### Problem statement
The required output is the exact run of lines below that opens at the line with "wird Browser entwickelt" and closes at the line with "Ausschließlich im Arbeitsspeicher".

### Data extract
==========
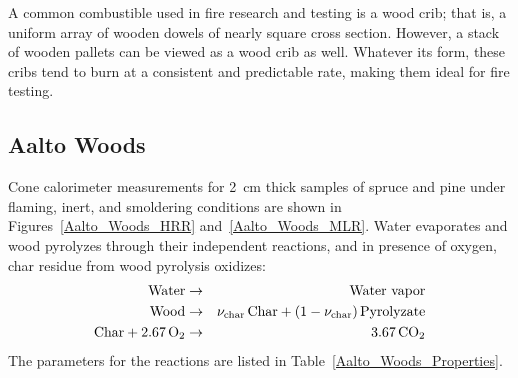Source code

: A common combustible used in fire research and testing is a wood crib; that is, a uniform array of wooden dowels of nearly square cross section. However, a stack of wooden pallets can be viewed as a wood crib as well. Whatever its form, these cribs tend to burn at a consistent and predictable rate, making them ideal for fire testing.

\newpage

\subsection{Aalto Woods}
\label{Aalto_Woods_HRRPUA}

Cone calorimeter measurements for 2~cm thick samples of spruce and pine under flaming, inert, and smoldering conditions are shown in Figures~\ref{Aalto_Woods_HRR} and~\ref{Aalto_Woods_MLR}. Water evaporates and wood pyrolyzes through their independent reactions, and in presence of oxygen, char residue from wood pyrolysis oxidizes:
\begin{eqnarray}
   \hbox{Water} &\to& \hbox{Water vapor} \\
   \hbox{Wood} &\to& \nu_{\rm char} \, \hbox{Char} + (1-\nu_{\rm char}) \, \hbox{Pyrolyzate} \\
   \hbox{Char} + 2.67 \, \hbox{O}_2 &\to& 3.67 \, \hbox{CO}_2
\end{eqnarray}
The parameters for the reactions are listed in Table~\ref{Aalto_Woods_Properties}.


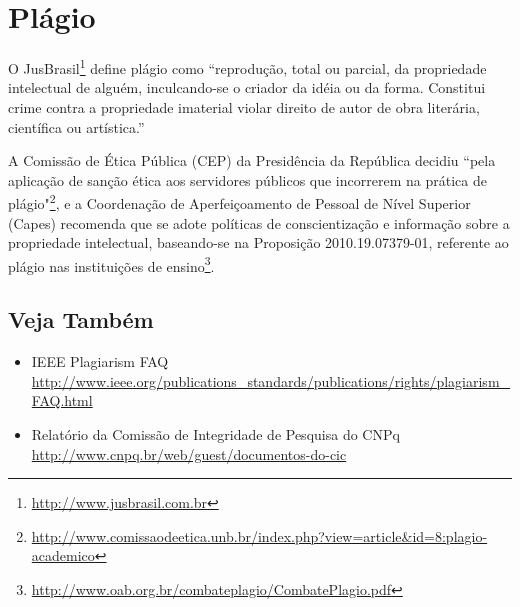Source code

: \section{Plágio}%
O JusBrasil\footnote{\url{http://www.jusbrasil.com.br}} define plágio como 
``reprodução, total ou parcial, da propriedade intelectual de alguém, inculcando-se 
o criador da idéia ou da forma. Constitui crime contra a propriedade imaterial 
violar direito de autor de obra literária, científica ou artística.''


A Comissão de Ética Pública (CEP) da Presidência da República decidiu  ``pela 
aplicação de sanção ética aos servidores públicos que incorrerem na prática de 
plágio"\footnote{\url{http://www.comissaodeetica.unb.br/index.php?view=article&id=8:plagio-academico}}, 
e a Coordenação de Aperfeiçoamento de Pessoal de Nível Superior (Capes) recomenda
que se adote políticas de conscientização e informação sobre a propriedade 
intelectual, baseando-se na Proposição 2010.19.07379-01, referente ao plágio nas 
instituições de ensino\footnote{\url{http://www.oab.org.br/combateplagio/CombatePlagio.pdf}}.


\subsection{Veja Também}
\begin{itemize}
	\item IEEE Plagiarism FAQ
		\\\url{http://www.ieee.org/publications_standards/publications/rights/plagiarism_FAQ.html}
	\item Relatório da Comissão de Integridade de Pesquisa do CNPq
		\\\url{http://www.cnpq.br/web/guest/documentos-do-cic}
\end{itemize}




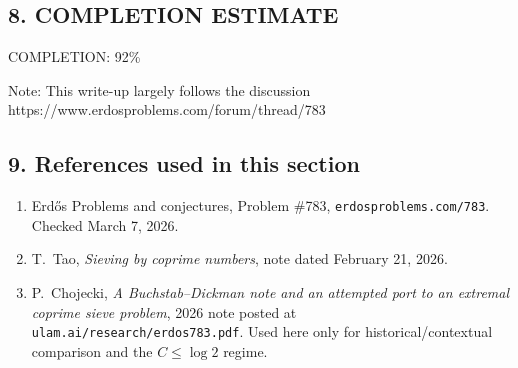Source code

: \subsection*{8. COMPLETION ESTIMATE}

COMPLETION: 92\%

Note: This write-up largely follows the discussion https://www.erdosproblems.com/forum/thread/783

\subsection*{9. References used in this section}

\begin{enumerate}
\item[\textbf{[EP783]}] Erd\H{o}s Problems and conjectures, Problem \#783, \texttt{erdosproblems.com/783}. Checked March 7, 2026.
\item[\textbf{[Tao26]}] T.~Tao, \emph{Sieving by coprime numbers}, note dated February 21, 2026.
\item[\textbf{[Choj26]}] P.~Chojecki, \emph{A Buchstab--Dickman note and an attempted port to an extremal coprime sieve problem}, 2026 note posted at \texttt{ulam.ai/research/erdos783.pdf}. Used here only for historical/contextual comparison and the $C\leq \log 2$ regime.
\end{enumerate}
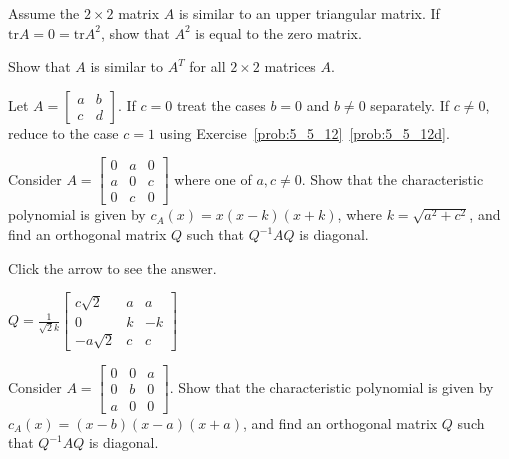 \documentclass{ximera}
\begin{document}
\begin{problem}
Assume the $2 \times 2$ matrix $A$ is similar to an upper triangular matrix. If $\mbox{tr} A = 0 = \mbox{tr} A^{2}$, show that $A^{2}$ is equal to the zero matrix.
\end{problem}

\begin{problem}
Show that $A$ is similar to $A^{T}$ for all $2 \times 2$ matrices $A$. 
\begin{hint}
Let $A =\begin{bmatrix}
a & b \\
c & d
\end{bmatrix}$. If $c = 0$ treat the cases $b = 0$ and $b \neq 0$ separately. If $c \neq 0$, reduce to the case $c = 1$ using Exercise~\ref{prob:5_5_12}~\ref{prob:5_5_12d}.
\end{hint}
\end{problem}

\begin{problem}\label{prob:ortho11}
Consider $A = \begin{bmatrix}
0 & a & 0 \\
a & 0 & c \\
0 & c & 0
\end{bmatrix}$
 where one of $a, c \neq 0$. Show that the characteristic polynomial is given by $c_{A}(x) = x(x - k)(x + k)$, where $k = \sqrt{a^2 + c^2}$, and find an orthogonal matrix $Q$ such that $Q^{-1}AQ$ is diagonal.

Click the arrow to see the answer.
\begin{expandable}
$Q = \frac{1}{\sqrt{2}k}\begin{bmatrix}
c\sqrt{2} & a & a \\
0 & k & -k \\
-a\sqrt{2} & c & c
\end{bmatrix}$
\end{expandable}
\end{problem}

\begin{problem}\label{prob:ortho12}
Consider $A = \begin{bmatrix}
0 & 0 & a \\
0 & b & 0 \\
a & 0 & 0
\end{bmatrix}$. Show that the characteristic polynomial is given by $c_{A}(x) = (x - b)(x - a)(x + a)$, and find an orthogonal matrix $Q$ such that $Q^{-1}AQ$ is diagonal.
\end{problem}
\end{document}
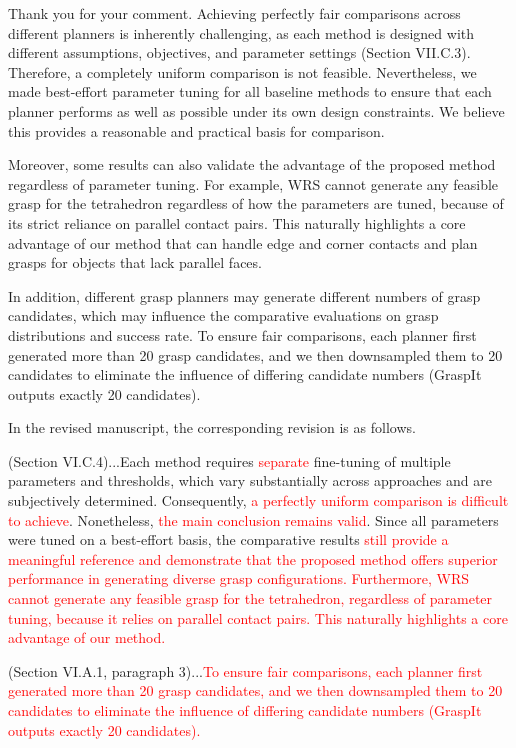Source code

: \documentclass[journal]{IEEEtran}
\newcommand{\rev}[1]{\textcolor{red}{#1}}
\begin{document}
Thank you for your comment. Achieving perfectly fair comparisons across different planners is inherently challenging, as each method is designed with different assumptions, objectives, and parameter settings (Section VII.C.3). Therefore, a completely uniform comparison is not feasible.
Nevertheless, we made best-effort parameter tuning for all baseline methods to ensure that each planner performs as well as possible under its own design constraints. We believe this provides a reasonable and practical basis for comparison.

Moreover, some results can also validate the advantage of the proposed method regardless of parameter tuning.  For example, WRS cannot generate any feasible grasp for the tetrahedron regardless of how the parameters are tuned, because of its strict reliance on parallel contact pairs. This naturally highlights a core advantage of our method that can handle edge and corner contacts and plan grasps for objects that lack parallel faces.

In addition, different grasp planners may generate different numbers of grasp candidates, which may influence the comparative evaluations on grasp distributions and success rate. To ensure fair comparisons, each planner first generated more
than 20 grasp candidates, and we then downsampled them to 20 candidates to eliminate the influence of differing candidate numbers (GraspIt outputs exactly 20 candidates).

In the revised manuscript, the corresponding revision is as follows.

(Section VI.C.4)...Each method requires \rev{separate} fine-tuning of multiple parameters and thresholds, which vary substantially across approaches and are subjectively determined. Consequently, \rev{a perfectly uniform comparison is difficult to achieve}. Nonetheless, \rev{the main conclusion remains valid}. Since all parameters were tuned on a best-effort basis, the comparative results \rev{still provide a meaningful reference and demonstrate that the proposed method offers superior performance in generating diverse grasp configurations. Furthermore, WRS cannot generate any feasible grasp for the tetrahedron, regardless of parameter tuning, because it relies on parallel contact pairs. This naturally highlights a core advantage of our method.}

(Section VI.A.1, paragraph 3)...\rev{To ensure fair comparisons, each planner first generated more
than 20 grasp candidates, and we then downsampled them to 20 candidates to eliminate the influence of differing candidate numbers (GraspIt outputs exactly 20 candidates).}
\end{document}
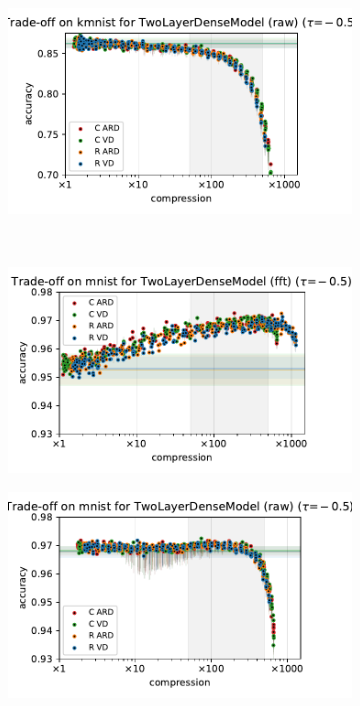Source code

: \documentclass[a4paper,10pt,onecolumn]{article}
\begin{document}
\begin{figure}[b]
\begin{subfigure}[b]{0.5\columnwidth}
  \end{subfigure}%
  \begin{subfigure}[b]{0.5\columnwidth}
    \centering
    \includegraphics[width=\columnwidth]{figure__mnist-like__method_comparison/appendix__TwoLayerDenseModel__kmnist__raw__-0.5.pdf}
  \end{subfigure} \\ %
  \begin{subfigure}[b]{0.5\columnwidth}
    \centering
    \includegraphics[width=\columnwidth]{figure__mnist-like__method_comparison/appendix__TwoLayerDenseModel__mnist__fft__-0.5.pdf}
  \end{subfigure}%
  \begin{subfigure}[b]{0.5\columnwidth}
    \centering
    \includegraphics[width=\columnwidth]{figure__mnist-like__method_comparison/appendix__TwoLayerDenseModel__mnist__raw__-0.5.pdf}

\end{subfigure}
\end{figure}
\end{document}
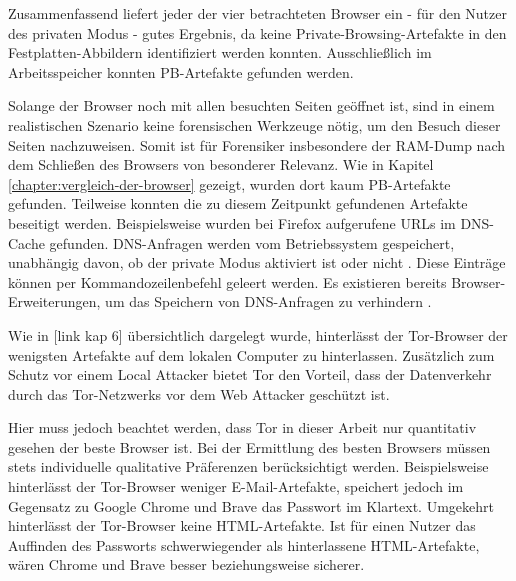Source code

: \begin{comment}
Weiterführende Arbeiten:
> Cross-mode interference \cite{Hedberg.2013}:
	o	the Chrome://memory page displays all the opened tabs in the browser regardless if they are in the usual or private mode -> Nicht mehr aktuell -> Stattdessen: Chrome Task-manager (Ctrl + Esc), Funktioniert auch bei Firefox
> Unser Scope: Process Monitor nach Prozessnamen gefiltert
	- Weiterführend: Nach Pathnamen filtern: "Common Locations"

> Für wen wird Browser entwickelt
> Warum und für wen wird Private Browsing analysiert?
> Ist das Auffinden privater Browsing Artefakte Schuld von Browser Entwicklern? (Oder Schuld des Betriebssystem, wie in (TODO!) erwähnt)
\end{comment}

Zusammenfassend liefert jeder der vier betrachteten Browser ein - für den Nutzer des privaten Modus - gutes Ergebnis, da keine Private-Browsing-Artefakte in den Festplatten-Abbildern identifiziert werden konnten. 
Ausschließlich im Arbeitsspeicher konnten PB-Artefakte gefunden werden.

Solange der Browser noch mit allen besuchten Seiten geöffnet ist, sind in einem realistischen Szenario keine forensischen Werkzeuge nötig, um den Besuch dieser Seiten nachzuweisen. Somit ist für Forensiker insbesondere der RAM-Dump nach dem Schließen des Browsers von besonderer Relevanz. 
Wie in Kapitel \ref{chapter:vergleich-der-browser} gezeigt, wurden dort kaum PB-Artefakte gefunden.
Teilweise konnten die zu diesem Zeitpunkt gefundenen Artefakte beseitigt werden.
Beispielsweise wurden bei Firefox aufgerufene URLs im DNS-Cache gefunden. DNS-Anfragen werden vom Betriebssystem gespeichert, unabhängig davon, ob der private Modus aktiviert ist oder nicht \cite{Satvat.2014}. Diese Einträge können per Kommandozeilenbefehl geleert werden. Es existieren bereits Browser-Erweiterungen, um das Speichern von DNS-Anfragen zu verhindern \cite{Satvat.2014}.

Wie in [link kap 6] übersichtlich dargelegt wurde, hinterlässt der Tor-Browser der wenigsten Artefakte auf dem lokalen Computer zu hinterlassen. 
Zusätzlich zum Schutz vor einem Local Attacker bietet Tor den Vorteil, dass der Datenverkehr durch das Tor-Netzwerks vor dem Web Attacker geschützt ist. 

Hier muss jedoch beachtet werden, dass Tor in dieser Arbeit nur quantitativ gesehen der beste Browser ist.
Bei der Ermittlung des besten Browsers müssen stets individuelle qualitative Präferenzen berücksichtigt werden. 
Beispielsweise hinterlässt der Tor-Browser weniger E-Mail-Artefakte, speichert jedoch im Gegensatz zu Google Chrome und Brave das Passwort im Klartext. Umgekehrt hinterlässt der Tor-Browser keine HTML-Artefakte.
Ist für einen Nutzer das Auffinden des Passworts schwerwiegender als hinterlassene HTML-Artefakte, wären Chrome und Brave \glqq{}besser\grqq{} beziehungsweise \glqq{}sicherer\grqq{}.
==========
### Solution to the exercise
> Für wen wird Browser entwickelt
> Warum und für wen wird Private Browsing analysiert?
> Ist das Auffinden privater Browsing Artefakte Schuld von Browser Entwicklern? (Oder Schuld des Betriebssystem, wie in (TODO!) erwähnt)
\end{comment}

Zusammenfassend liefert jeder der vier betrachteten Browser ein - für den Nutzer des privaten Modus - gutes Ergebnis, da keine Private-Browsing-Artefakte in den Festplatten-Abbildern identifiziert werden konnten. 
Ausschließlich im Arbeitsspeicher konnten PB-Artefakte gefunden werden.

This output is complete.